(Supplied data)
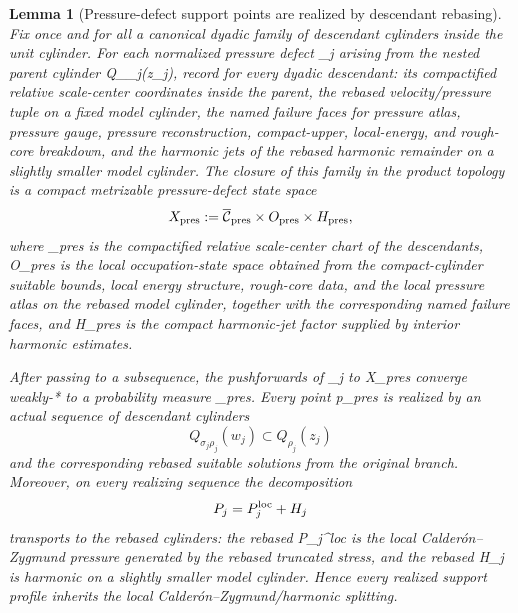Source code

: \documentclass[11pt]{amsart}
\def\({}%
\def\){}%
\def\mathfrak#1{#1}%
\theoremstyle{plain}
\newtheorem{lemma}[lemma]{Lemma}
\theoremstyle{definition}
\theoremstyle{remark}
\begin{document}
\begin{lemma}[Pressure-defect support points are realized by descendant rebasing]
\label{paper8:lem:pressure-defect-support-realization}
Fix once and for all a canonical dyadic family of descendant cylinders inside the
unit cylinder.  For each normalized pressure defect \(\pi_j\) arising from the
nested parent cylinder \(Q_{\rho_j}(z_j)\), record for every dyadic descendant:
its compactified relative scale-center coordinates inside the parent, the
rebased velocity/pressure tuple on a fixed model cylinder, the named failure
faces for pressure atlas, pressure gauge, pressure reconstruction,
compact-upper, local-energy, and rough-core breakdown, and the harmonic jets
of the rebased harmonic remainder on a slightly smaller model cylinder.  The
closure of this family in the product topology is a compact metrizable
pressure-defect state space
\[
  \mathfrak X_{\rm pres}
  :=
  \overline{\mathcal C}_{\rm pres}
  \times \mathfrak O_{\rm pres}
  \times \mathfrak H_{\rm pres},
\]
where \(_{\rm pres}\) is the compactified relative
scale-center chart of the descendants, \(\mathfrak O_{\rm pres}\) is the local
occupation-state space obtained from the compact-cylinder suitable bounds,
local energy structure, rough-core data, and the local pressure atlas on the
rebased model cylinder, together with the corresponding named failure faces, and
\(\mathfrak H_{\rm pres}\) is the compact harmonic-jet factor supplied by
interior harmonic estimates.

After passing to a subsequence, the pushforwards of \(\pi_j\) to
\(\mathfrak X_{\rm pres}\) converge weakly-* to a probability measure
\(\Pi_{\rm pres}\).  Every point
\(\mathfrak p\in{}\Pi_{\rm pres}\) is realized by an actual
sequence of descendant cylinders
\[
  Q_{\sigma_j\rho_j}(w_j)\subset Q_{\rho_j}(z_j)
\]
and the corresponding rebased suitable solutions from the original branch.
Moreover, on every realizing sequence the decomposition
\[
  P_j=P_j^{\rm loc}+H_j
\]
transports to the rebased cylinders: the rebased \(P_j^{\rm loc}\) is the local
Calder\'on--Zygmund pressure generated by the rebased truncated stress, and the
rebased \(H_j\) is harmonic on a slightly smaller model cylinder.  Hence every
realized support profile inherits the local Calder\'on--Zygmund/harmonic
splitting.
\end{lemma}
\end{document}
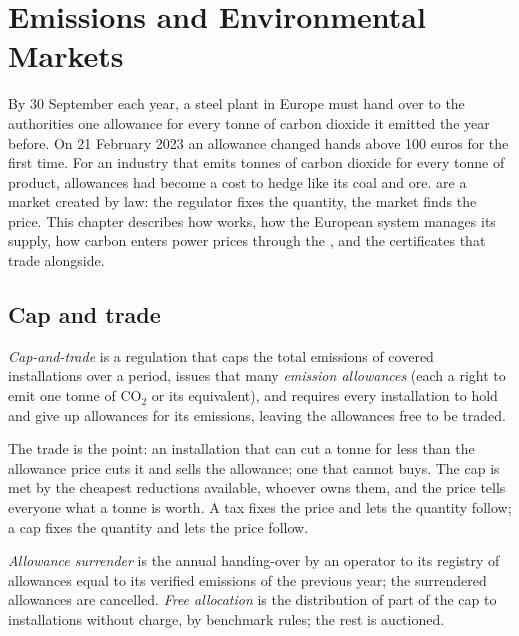 \chapter{Emissions and Environmental Markets}\label{ch:m3:emissions-and-environmental-markets}

By 30 September each year, a steel plant in Europe must hand over to the authorities one
allowance for every tonne of carbon dioxide it emitted the year before. On 21 February
2023 an allowance changed hands above 100 euros for the first time. For an industry
that emits tonnes of carbon dioxide for every tonne of product, allowances had become a
cost to hedge like its coal and ore.  are a market created by law: the regulator fixes the quantity,
the market finds the price. This chapter describes how  works, how the
European system manages its supply, how carbon enters power prices through the , and the certificates that trade alongside.

\section{Cap and trade}

\begin{definition}\label{def:m3:emissions-and-environmental-markets:cap}
\emph{Cap-and-trade} is a regulation that caps the total emissions of
covered installations over a period, issues that many \emph{emission
allowances} (each a right to emit one tonne of CO$_2$ or its
equivalent), and requires every installation to hold and give up allowances for its
emissions, leaving the allowances free to be traded.
\end{definition}

The trade is the point: an installation that can cut a tonne for less than the allowance
price cuts it and sells the allowance; one that cannot buys. The cap is met by the cheapest
reductions available, whoever owns them, and the price tells everyone what a tonne is
worth. A tax fixes the price and lets the quantity follow; a cap fixes the quantity and lets
the price follow.

\begin{definition}\label{def:m3:emissions-and-environmental-markets:surrender}
\emph{Allowance surrender} is the annual handing-over by an
operator to its registry of allowances equal to its verified emissions of the previous year;
the surrendered allowances are cancelled. \emph{Free allocation} is the
distribution of part of the cap to installations without charge, by benchmark rules; the rest
is auctioned.
\end{definition}

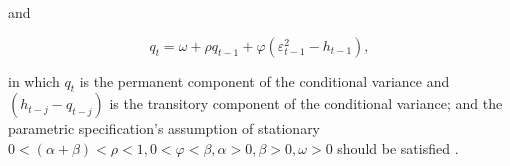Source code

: and

\begin{equation}
q_{t} = \omega + \rho q_{t-1}  +\varphi(\varepsilon_{t-1}^{2}-h_{t-1}),
\end{equation}

in which $q_{t}$ is the permanent component of the conditional variance and $(h_{t-j} - q_{t-j})$  is the transitory component of the conditional variance; and the parametric specification’s assumption of stationary $0<(\alpha + \beta) < \rho <1, 0<\varphi<\beta, \alpha >0, \beta>0, \omega >0 $ should be satisfied \citep{0-19-829683-5,Ghalanos2014}.


%
%
%  
%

(What needs to be done)
Your response should reproduce the entire listing verbatim, minus the pictures.

(Task output)
Source code

: \documentclass[11pt]{amsart}
\def\({}%
\def\){}%
\def\mathfrak#1{#1}%
\theoremstyle{plain}
\newtheorem{lemma}[lemma]{Lemma}
\theoremstyle{definition}
\theoremstyle{remark}
\begin{document}
\begin{lemma}[Pressure-defect support points are realized by descendant rebasing]
\label{paper8:lem:pressure-defect-support-realization}
Fix once and for all a canonical dyadic family of descendant cylinders inside the
unit cylinder.  For each normalized pressure defect \(\pi_j\) arising from the
nested parent cylinder \(Q_{\rho_j}(z_j)\), record for every dyadic descendant:
its compactified relative scale-center coordinates inside the parent, the
rebased velocity/pressure tuple on a fixed model cylinder, the named failure
faces for pressure atlas, pressure gauge, pressure reconstruction,
compact-upper, local-energy, and rough-core breakdown, and the harmonic jets
of the rebased harmonic remainder on a slightly smaller model cylinder.  The
closure of this family in the product topology is a compact metrizable
pressure-defect state space
\[
  \mathfrak X_{\rm pres}
  :=
  \overline{\mathcal C}_{\rm pres}
  \times \mathfrak O_{\rm pres}
  \times \mathfrak H_{\rm pres},
\]
where \(_{\rm pres}\) is the compactified relative
scale-center chart of the descendants, \(\mathfrak O_{\rm pres}\) is the local
occupation-state space obtained from the compact-cylinder suitable bounds,
local energy structure, rough-core data, and the local pressure atlas on the
rebased model cylinder, together with the corresponding named failure faces, and
\(\mathfrak H_{\rm pres}\) is the compact harmonic-jet factor supplied by
interior harmonic estimates.

After passing to a subsequence, the pushforwards of \(\pi_j\) to
\(\mathfrak X_{\rm pres}\) converge weakly-* to a probability measure
\(\Pi_{\rm pres}\).  Every point
\(\mathfrak p\in{}\Pi_{\rm pres}\) is realized by an actual
sequence of descendant cylinders
\[
  Q_{\sigma_j\rho_j}(w_j)\subset Q_{\rho_j}(z_j)
\]
and the corresponding rebased suitable solutions from the original branch.
Moreover, on every realizing sequence the decomposition
\[
  P_j=P_j^{\rm loc}+H_j
\]
transports to the rebased cylinders: the rebased \(P_j^{\rm loc}\) is the local
Calder\'on--Zygmund pressure generated by the rebased truncated stress, and the
rebased \(H_j\) is harmonic on a slightly smaller model cylinder.  Hence every
realized support profile inherits the local Calder\'on--Zygmund/harmonic
splitting.
\end{lemma}
\end{document}
 \chapter{Emissions and Environmental Markets}\label{ch:m3:emissions-and-environmental-markets}

By 30 September each year, a steel plant in Europe must hand over to the authorities one
allowance for every tonne of carbon dioxide it emitted the year before. On 21 February
2023 an allowance changed hands above 100 euros for the first time. For an industry
that emits tonnes of carbon dioxide for every tonne of product, allowances had become a
cost to hedge like its coal and ore.  are a market created by law: the regulator fixes the quantity,
the market finds the price. This chapter describes how  works, how the
European system manages its supply, how carbon enters power prices through the , and the certificates that trade alongside.

\section{Cap and trade}

\begin{definition}\label{def:m3:emissions-and-environmental-markets:cap}
\emph{Cap-and-trade} is a regulation that caps the total emissions of
covered installations over a period, issues that many \emph{emission
allowances} (each a right to emit one tonne of CO$_2$ or its
equivalent), and requires every installation to hold and give up allowances for its
emissions, leaving the allowances free to be traded.
\end{definition}

The trade is the point: an installation that can cut a tonne for less than the allowance
price cuts it and sells the allowance; one that cannot buys. The cap is met by the cheapest
reductions available, whoever owns them, and the price tells everyone what a tonne is
worth. A tax fixes the price and lets the quantity follow; a cap fixes the quantity and lets
the price follow.

\begin{definition}\label{def:m3:emissions-and-environmental-markets:surrender}
\emph{Allowance surrender} is the annual handing-over by an
operator to its registry of allowances equal to its verified emissions of the previous year;
the surrendered allowances are cancelled. \emph{Free allocation} is the
distribution of part of the cap to installations without charge, by benchmark rules; the rest
is auctioned.
\end{definition}

Source code

: and

\begin{equation}
q_{t} = \omega + \rho q_{t-1}  +\varphi(\varepsilon_{t-1}^{2}-h_{t-1}),
\end{equation}

in which $q_{t}$ is the permanent component of the conditional variance and $(h_{t-j} - q_{t-j})$  is the transitory component of the conditional variance; and the parametric specification’s assumption of stationary $0<(\alpha + \beta) < \rho <1, 0<\varphi<\beta, \alpha >0, \beta>0, \omega >0 $ should be satisfied \citep{0-19-829683-5,Ghalanos2014}.


%
%
%  
%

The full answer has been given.